= Shaws Lane Chapel =

This map shows the location of the Chapel on Shaws Lane

Shaws Lane Relief Chapel in Berwick upon Tweed was founded in 1756 by a Presbyterian group seceding from the Low Meeting House in Hide Hill. The Congregation were of the Church of Scotland but preferred to choose their own Minister and so they pooled what money they had or could raise in order to fund its construction. The Relief Capel is situated between the High Street and Shaws Lane near the eastern extremity of Shaws Lane.

==Ministers==
The Ministers at Shaws Lane Relief Chapel were as follows,
- Reverend Andrew Thomson 1785 - 1814
- Reverend Robert Hall 1814 - 1835. Robert Hall was from Dundee and not to be confused with any other Rev R Hall.

==History==
It was opened in 1757. and is the only Meeting House in Berwick still intact from that Century.

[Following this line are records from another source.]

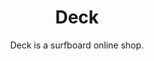 ---
layout: projects
title: Deck
description: Design an interface using our own Design System.
thumbnail: assets/img/deck1.jpg
subtitle: Deck is a surfboard online shop.
tag: UI Design
text: Considering the specificity of the product, as well as the need for a high monetary investment, it is important to provide enough information about it. The purchase should be possible for someone buying a surfboard for the first time as well as for someone who does it frequently.
img-1: assets/img/deck1.jpg
alt-1: Image of the surfboard e-commerce homepage, deck
link: https://www.behance.net/inesteves
---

Shaws Lane Berwick was later renamed as Chapel Street Berwick because of this Chapel, and the Chapel itself became better known as the Middle Meeting House to differentiate it from The High Meeting House and The Low Meeting House.

The building remained as a Chapel until 1917 when the congregation joined with the Church Street Presbyterian Church to form St Aidan's Presbyterian Church of England. Since that time the chapel has been used as a bakery and an Electrical wholesalers.